From the descriptive statistics table on page 267, all the mean values for each criterion measure of the two groups (At risk readers and Not at risk readers) will be used for comparison.
Step 1 - Creating data set (In RStudio, you can also import existing dataset on your computer)
First, to make the data set that can be used in RStudio should be .csv format. (In Excel, you can save the data file as .csv)
To make the line graph with ggplot for comparing means of at risk group with those of not at risk group, in Excel, the first column was designated for “Criterion measures”, containing a total of 18 measures. The second column was designated for a type of at risk (at risk or not at risk group), and, finally, the third column indicated each mean of each criterion measures for the two types.
Then, your data set in Excel should be shown as below.

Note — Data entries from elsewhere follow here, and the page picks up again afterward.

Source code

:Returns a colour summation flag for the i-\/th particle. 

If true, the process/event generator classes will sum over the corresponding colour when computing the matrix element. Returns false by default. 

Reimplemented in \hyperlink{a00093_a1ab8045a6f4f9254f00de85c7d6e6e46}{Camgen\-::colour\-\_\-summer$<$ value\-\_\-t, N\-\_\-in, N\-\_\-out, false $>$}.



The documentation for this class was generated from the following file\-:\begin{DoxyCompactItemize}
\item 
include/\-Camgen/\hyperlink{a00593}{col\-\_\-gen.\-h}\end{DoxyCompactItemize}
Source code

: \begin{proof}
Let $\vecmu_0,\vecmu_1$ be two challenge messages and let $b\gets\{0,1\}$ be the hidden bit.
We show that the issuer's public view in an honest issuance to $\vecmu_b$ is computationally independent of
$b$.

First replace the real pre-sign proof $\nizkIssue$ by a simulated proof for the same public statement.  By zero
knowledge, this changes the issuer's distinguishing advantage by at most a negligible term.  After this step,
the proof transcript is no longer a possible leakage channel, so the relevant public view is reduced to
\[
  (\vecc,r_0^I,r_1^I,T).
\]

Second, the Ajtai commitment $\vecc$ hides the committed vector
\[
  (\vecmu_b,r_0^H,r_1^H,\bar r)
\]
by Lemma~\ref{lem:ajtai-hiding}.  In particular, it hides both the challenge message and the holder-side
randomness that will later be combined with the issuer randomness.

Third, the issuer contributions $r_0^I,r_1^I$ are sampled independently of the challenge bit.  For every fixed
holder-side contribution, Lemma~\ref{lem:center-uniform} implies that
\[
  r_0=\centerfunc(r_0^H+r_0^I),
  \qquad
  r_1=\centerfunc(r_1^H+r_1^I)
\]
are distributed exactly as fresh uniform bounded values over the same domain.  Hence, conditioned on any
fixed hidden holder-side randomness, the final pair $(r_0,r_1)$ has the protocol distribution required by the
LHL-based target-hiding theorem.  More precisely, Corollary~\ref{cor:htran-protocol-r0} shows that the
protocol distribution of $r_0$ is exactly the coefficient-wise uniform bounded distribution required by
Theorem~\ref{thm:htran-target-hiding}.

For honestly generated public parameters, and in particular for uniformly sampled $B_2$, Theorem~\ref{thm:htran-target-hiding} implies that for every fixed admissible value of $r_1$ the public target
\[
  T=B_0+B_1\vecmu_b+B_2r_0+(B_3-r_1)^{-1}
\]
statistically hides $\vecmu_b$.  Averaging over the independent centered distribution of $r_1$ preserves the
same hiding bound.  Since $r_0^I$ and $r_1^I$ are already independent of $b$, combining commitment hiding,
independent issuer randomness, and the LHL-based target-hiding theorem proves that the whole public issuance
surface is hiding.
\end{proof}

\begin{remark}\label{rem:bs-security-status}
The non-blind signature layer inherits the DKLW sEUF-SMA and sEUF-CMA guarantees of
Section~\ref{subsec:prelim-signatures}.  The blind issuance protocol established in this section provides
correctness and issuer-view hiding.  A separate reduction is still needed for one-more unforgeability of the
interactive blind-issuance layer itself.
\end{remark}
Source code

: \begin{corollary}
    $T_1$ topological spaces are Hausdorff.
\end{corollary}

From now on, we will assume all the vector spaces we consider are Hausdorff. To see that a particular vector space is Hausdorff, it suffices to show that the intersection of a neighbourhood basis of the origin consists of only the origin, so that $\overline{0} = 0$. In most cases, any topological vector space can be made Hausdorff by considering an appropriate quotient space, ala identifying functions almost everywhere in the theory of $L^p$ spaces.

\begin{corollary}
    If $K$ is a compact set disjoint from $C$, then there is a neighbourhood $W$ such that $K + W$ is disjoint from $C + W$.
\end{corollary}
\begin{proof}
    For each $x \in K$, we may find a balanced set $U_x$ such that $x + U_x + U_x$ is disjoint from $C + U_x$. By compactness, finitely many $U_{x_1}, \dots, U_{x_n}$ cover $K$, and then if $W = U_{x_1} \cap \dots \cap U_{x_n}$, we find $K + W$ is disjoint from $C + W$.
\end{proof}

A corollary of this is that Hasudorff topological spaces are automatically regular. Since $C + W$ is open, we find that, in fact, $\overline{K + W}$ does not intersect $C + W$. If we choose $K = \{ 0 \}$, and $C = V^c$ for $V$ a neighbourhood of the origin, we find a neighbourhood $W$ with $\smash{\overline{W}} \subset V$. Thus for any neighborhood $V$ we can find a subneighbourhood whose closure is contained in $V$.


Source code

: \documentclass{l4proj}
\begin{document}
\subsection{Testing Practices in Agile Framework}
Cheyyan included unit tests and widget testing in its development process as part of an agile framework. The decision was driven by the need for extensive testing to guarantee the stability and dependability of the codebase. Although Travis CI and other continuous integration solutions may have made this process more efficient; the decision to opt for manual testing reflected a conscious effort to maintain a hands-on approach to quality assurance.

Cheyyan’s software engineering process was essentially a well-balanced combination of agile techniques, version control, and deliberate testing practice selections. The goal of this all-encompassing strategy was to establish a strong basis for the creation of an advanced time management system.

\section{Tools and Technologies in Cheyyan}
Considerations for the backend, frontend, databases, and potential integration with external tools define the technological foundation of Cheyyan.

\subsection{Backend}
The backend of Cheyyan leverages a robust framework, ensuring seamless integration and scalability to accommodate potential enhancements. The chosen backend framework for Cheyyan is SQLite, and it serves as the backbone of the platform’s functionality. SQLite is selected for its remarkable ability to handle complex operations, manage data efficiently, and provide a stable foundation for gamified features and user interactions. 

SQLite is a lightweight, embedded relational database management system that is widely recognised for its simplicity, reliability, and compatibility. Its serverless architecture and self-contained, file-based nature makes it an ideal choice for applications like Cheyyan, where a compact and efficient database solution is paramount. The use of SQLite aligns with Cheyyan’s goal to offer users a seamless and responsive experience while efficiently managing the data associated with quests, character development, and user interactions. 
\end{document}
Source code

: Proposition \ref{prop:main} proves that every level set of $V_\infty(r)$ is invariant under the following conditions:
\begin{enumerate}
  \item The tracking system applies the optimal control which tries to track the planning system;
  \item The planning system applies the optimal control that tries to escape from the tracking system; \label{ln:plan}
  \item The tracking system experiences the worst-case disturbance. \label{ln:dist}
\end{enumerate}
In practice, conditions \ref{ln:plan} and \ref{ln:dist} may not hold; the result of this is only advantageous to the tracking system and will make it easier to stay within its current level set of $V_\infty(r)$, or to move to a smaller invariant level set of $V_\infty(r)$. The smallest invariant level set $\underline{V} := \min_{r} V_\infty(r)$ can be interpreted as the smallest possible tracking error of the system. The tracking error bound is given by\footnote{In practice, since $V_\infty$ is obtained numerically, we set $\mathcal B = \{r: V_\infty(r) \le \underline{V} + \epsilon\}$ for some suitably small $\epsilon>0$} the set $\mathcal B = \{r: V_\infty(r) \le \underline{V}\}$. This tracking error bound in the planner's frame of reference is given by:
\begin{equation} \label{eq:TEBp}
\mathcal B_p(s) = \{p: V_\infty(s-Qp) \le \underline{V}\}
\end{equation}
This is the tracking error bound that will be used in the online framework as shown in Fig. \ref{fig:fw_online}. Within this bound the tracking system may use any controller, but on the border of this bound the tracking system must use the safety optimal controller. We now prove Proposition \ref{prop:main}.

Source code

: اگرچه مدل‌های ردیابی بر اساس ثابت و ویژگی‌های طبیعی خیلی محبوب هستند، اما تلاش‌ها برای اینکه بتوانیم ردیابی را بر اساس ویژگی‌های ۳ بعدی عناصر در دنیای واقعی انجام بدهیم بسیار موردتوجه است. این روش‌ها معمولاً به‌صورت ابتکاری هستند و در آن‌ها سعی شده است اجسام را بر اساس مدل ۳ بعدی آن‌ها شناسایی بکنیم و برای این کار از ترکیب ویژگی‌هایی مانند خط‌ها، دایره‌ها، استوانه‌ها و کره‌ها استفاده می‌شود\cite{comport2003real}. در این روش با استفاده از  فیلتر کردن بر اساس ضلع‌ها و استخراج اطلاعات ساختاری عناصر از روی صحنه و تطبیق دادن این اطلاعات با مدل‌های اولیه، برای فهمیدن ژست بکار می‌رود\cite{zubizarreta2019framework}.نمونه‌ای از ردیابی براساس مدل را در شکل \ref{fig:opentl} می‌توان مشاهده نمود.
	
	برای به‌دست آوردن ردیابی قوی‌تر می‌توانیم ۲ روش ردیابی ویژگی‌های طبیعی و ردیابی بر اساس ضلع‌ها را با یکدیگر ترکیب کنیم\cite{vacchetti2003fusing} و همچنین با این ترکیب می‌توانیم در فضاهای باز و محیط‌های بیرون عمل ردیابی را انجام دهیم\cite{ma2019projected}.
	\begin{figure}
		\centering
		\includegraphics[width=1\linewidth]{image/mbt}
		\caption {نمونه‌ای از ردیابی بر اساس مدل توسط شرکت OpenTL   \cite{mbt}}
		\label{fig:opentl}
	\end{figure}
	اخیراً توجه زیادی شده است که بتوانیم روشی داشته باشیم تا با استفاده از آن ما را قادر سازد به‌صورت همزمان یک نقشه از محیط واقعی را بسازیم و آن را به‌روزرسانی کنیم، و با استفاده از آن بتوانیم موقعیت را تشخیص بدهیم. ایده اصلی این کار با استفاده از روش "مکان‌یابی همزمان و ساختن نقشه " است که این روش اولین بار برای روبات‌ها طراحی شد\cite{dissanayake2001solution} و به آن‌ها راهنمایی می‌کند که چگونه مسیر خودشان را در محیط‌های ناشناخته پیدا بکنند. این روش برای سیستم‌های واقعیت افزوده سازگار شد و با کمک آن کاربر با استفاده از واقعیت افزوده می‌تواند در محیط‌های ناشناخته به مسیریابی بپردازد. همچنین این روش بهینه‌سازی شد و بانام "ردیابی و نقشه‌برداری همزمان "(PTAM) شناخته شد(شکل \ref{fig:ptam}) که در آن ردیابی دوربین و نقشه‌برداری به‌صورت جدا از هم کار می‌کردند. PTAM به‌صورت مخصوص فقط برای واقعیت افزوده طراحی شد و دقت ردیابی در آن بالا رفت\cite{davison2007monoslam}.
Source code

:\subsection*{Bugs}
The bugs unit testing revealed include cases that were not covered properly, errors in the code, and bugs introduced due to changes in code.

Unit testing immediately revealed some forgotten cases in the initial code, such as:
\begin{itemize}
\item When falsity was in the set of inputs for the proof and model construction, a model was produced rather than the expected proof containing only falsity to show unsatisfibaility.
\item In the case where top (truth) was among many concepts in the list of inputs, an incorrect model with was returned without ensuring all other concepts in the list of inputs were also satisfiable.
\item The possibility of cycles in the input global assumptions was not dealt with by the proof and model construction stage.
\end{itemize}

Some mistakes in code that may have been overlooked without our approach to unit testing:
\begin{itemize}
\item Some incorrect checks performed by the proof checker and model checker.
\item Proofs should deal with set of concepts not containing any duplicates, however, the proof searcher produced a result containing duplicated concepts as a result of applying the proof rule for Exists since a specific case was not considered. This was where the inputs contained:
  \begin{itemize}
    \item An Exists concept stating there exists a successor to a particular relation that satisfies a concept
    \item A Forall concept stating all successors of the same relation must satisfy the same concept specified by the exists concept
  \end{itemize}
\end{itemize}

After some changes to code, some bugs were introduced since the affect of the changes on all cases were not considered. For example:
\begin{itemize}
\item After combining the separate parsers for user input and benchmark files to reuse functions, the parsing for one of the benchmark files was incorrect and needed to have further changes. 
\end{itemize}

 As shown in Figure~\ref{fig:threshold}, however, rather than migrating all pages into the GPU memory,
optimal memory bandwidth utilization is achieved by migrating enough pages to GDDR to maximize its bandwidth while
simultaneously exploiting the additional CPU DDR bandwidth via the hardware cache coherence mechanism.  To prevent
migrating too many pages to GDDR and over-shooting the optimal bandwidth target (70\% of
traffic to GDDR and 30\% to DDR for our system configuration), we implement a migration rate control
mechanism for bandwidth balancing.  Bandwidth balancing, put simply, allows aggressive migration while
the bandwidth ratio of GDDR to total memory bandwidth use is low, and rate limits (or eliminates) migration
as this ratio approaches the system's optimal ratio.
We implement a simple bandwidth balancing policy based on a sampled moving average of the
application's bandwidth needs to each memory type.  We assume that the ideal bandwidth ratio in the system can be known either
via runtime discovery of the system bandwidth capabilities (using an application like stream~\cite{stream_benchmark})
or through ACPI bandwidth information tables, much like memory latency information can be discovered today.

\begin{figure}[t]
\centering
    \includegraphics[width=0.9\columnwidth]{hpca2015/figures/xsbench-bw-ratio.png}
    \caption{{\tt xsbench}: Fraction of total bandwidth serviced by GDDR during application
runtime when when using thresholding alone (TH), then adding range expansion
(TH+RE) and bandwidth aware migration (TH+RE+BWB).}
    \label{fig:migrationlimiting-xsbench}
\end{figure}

| Criterion.Measures | at.risk.type | Mean |
|---|---|---|
| CBM Maze | not at risk | 9.84 |
| CBM Passage Reading Fluency | not at risk | 154.57 |
| CBM Word Identification Fluency | not at risk | 83.62 |
| Colorade Decoding | not at risk | 30.12 |
| GMRT Reading Comprehension | not at risk | 107.41 |
| TOWRE Phonemic Decoding Efficiency | not at risk | 114.70 |
| TOWRE Sight Word Efficiency | not at risk | 110.33 |
| WJ-III Word Attack | not at risk | 108.85 |
| WJ-III Word Identification | not at risk | 107.34 |
| CBM Maze | at risk | 6.60 |
| CBM Passage Reading Fluency | at risk | 98.07 |
| CBM Word Identification Fluency | at risk | 61.25 |
| Colorade Decoding | at risk | 23.05 |
| GMRT Reading Comprehension | at risk | 87.92 |
| TOWRE Phonemic Decoding Efficiency | at risk | 96.67 |
| TOWRE Sight Word Efficiency | at risk | 97.19 |
| WJ-III Word Attack | at risk | 98.57 |
| 18 WJ-III Word Identification | at risk | 94.52 |
Now, save this data set as .csv file
Step 2 - Reading the data set
To import the data set into RStudio, use the command “read.csv()” For example, when the file name is “CBM”, like this tutorial example, you can write the command like > CBM <- read.csv(“~/CBM.csv”“)
CBM <- read.csv("C:/Users/USER/Desktop/Spring 2013/EPsy 8252/HW_lab_1/CBM.csv")
Or, as noted above, you can also load the data file(.csv) by clicking "Import Dataset” at the top on the right side of RStudio.
Then, you can check with the data set imported whether the data set was appropriately loaded and/or see the construct of the data set. You can check your data set by using such as > head(data name), tail(data name), and summary(data name).
For example,
summary(CBM)
## Criterion.Measures at.risk.type
## CBM Maze :2 at risk :9
## CBM Passage Reading Fluency :2 not at risk:9
## CBM Word Identification Fluency :2
## Colorade Decoding :2
## GMRT Reading Comprehension :2
## TOWRE Phonemic Decoding Efficiency:2
## (Other) :6
## Mean
## Min. : 6.6
## 1st Qu.: 66.8
## Median : 96.9
## Mean : 82.8
## 3rd Qu.:107.4
## Max. :154.6
##
Step 3 - Making the line graph!
Now, you can create the line graph using ggplot2! The reason why the line graph was chosen among a lot of graphs is to see and compare various mean values for each criterion measure for the two (at risk and not at risk) groups.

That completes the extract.